## Cross Validation Split

Next important import statements for trying cross validation

In [0]:
from pyspark.sql.functions import percent_rank
from pyspark.sql import Window
from datetime import datetime, date
from pyspark.sql import Row

One key part of cross validation is splitting the data into the different folds for model evaluation. Below if a function to take a full training dataframe and return three lists that contain each fold of the training data, validation data, and test data. The split occurs by ordering the data by a specific time column, adding a `rank` column which specifies what percentile of the ordered data a specific data point is in, and splitting based on the different percentages.

In [0]:
def time_series_cross_validation_split(num_folds, df, sort_order_column_name, dependent_column_name):
  
  """
  Parameters
  ----------
    num_folds : int
      The number of folds for which to split the data
    df : dataframe
      The base dataframe for which to split
    sort_order_column_name : str
      The column for which the dataframe should be sorted by for ranking purposes
    dependent_column_name : str
      The column name for the dependent variable in the model
  """
  
  # Sanity check on datafram
  if sort_order_column_name not in df.columns or dependent_column_name not in df.columns:
    return
  # Add rank column
  df = df.withColumn("rank", percent_rank().over(Window.partitionBy().orderBy(sort_order_column_name)))
  # Define percentages on which to split data based on rank and number of folds
  fold_percentage = 1 / (num_folds + 2)
  df_train_list = []
  df_validate_list = []
  df_test_list = []
  
  # For each fold
  for i in range(1, num_folds + 1):
    # Define train df
    train_df = df.where("rank <= " + str(fold_percentage * i)).drop("rank")
    # Define validation df
    validate_df = df.where("rank <= " + str(fold_percentage * (i + 1)) + " and rank > " + str(fold_percentage * i)).drop("rank")
    # Define test df
    test_df = df.where("rank <= " + str(fold_percentage * (i + 2)) + " and rank > " + str(fold_percentage * (i + 1))).drop("rank")
    
    # Append to lists to return 
    df_train_list.append(train_df)
    df_validate_list.append(validate_df)
    df_test_list.append(test_df)
  return df_train_list, df_validate_list, df_test_list

For a three fold validation, the function would divide the data into five equal slices.
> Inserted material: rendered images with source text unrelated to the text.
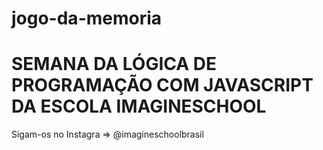 # jogo-da-memoria

# SEMANA DA LÓGICA DE PROGRAMAÇÃO COM JAVASCRIPT DA ESCOLA IMAGINESCHOOL 

Sigam-os no Instagra => @imagineschoolbrasil
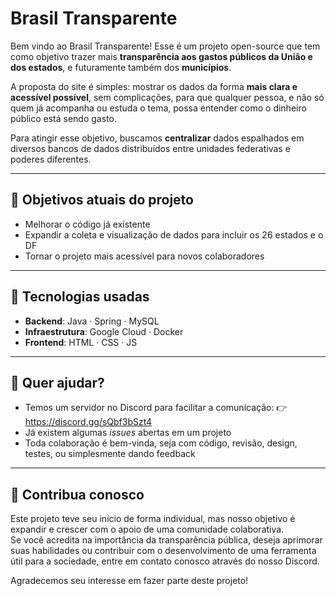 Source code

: # Brasil Transparente

Bem vindo ao Brasil Transparente! Esse é um projeto open-source que tem como objetivo trazer mais **transparência aos gastos públicos da União e dos estados**, e futuramente também dos **municípios**.

A proposta do site é simples: mostrar os dados da forma **mais clara e acessível possível**, sem complicações, para que qualquer pessoa, e não só quem já acompanha ou estuda o tema, possa entender como o dinheiro público está sendo gasto. 

Para atingir esse objetivo, buscamos **centralizar** dados espalhados em diversos bancos de dados distribuídos entre unidades federativas e poderes diferentes.

---

## 📌 Objetivos atuais do projeto

- Melhorar o código já existente
- Expandir a coleta e visualização de dados para incluir os 26 estados e o DF
- Tornar o projeto mais acessível para novos colaboradores

---

## 🔧 Tecnologias usadas

- **Backend**: Java · Spring · MySQL
- **Infraestrutura**: Google Cloud · Docker
- **Frontend**: HTML · CSS · JS

---

## 💬 Quer ajudar?

- Temos um servidor no Discord para facilitar a comunicação:
  👉 https://discord.gg/sQbf3bSzt4
- Já existem algumas *issues* abertas em um projeto
- Toda colaboração é bem-vinda, seja com código, revisão, design, testes, ou simplesmente dando feedback

---

## 🤝 Contribua conosco

Este projeto teve seu início de forma individual, mas nosso objetivo é expandir e crescer com o apoio de uma comunidade colaborativa.  
Se você acredita na importância da transparência pública, deseja aprimorar suas habilidades ou contribuir com o desenvolvimento de uma ferramenta útil para a sociedade, entre em contato conosco através do nosso Discord.

Agradecemos seu interesse em fazer parte deste projeto!
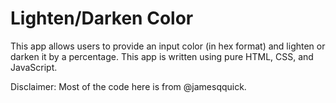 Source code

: # Lighten/Darken Color

This app allows users to provide an input color (in hex format) and lighten or darken it by a percentage. This app is written using pure HTML, CSS, and JavaScript.

Disclaimer: Most of the code here is from @jamesqquick.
In the first fold, the training data would be the first fifth of the data, the validation the second fifth, and the training the third fifth. In the second fold, the training data would be the first two fifths of the data, the validation set the third fifth, and the test set the fourth fifth.

This function allows any data set to be easily split into proper training, validation, and test folds that any model can utilize for error estimation and hyperparameter tuning. It will be used in modeling sections later in the report.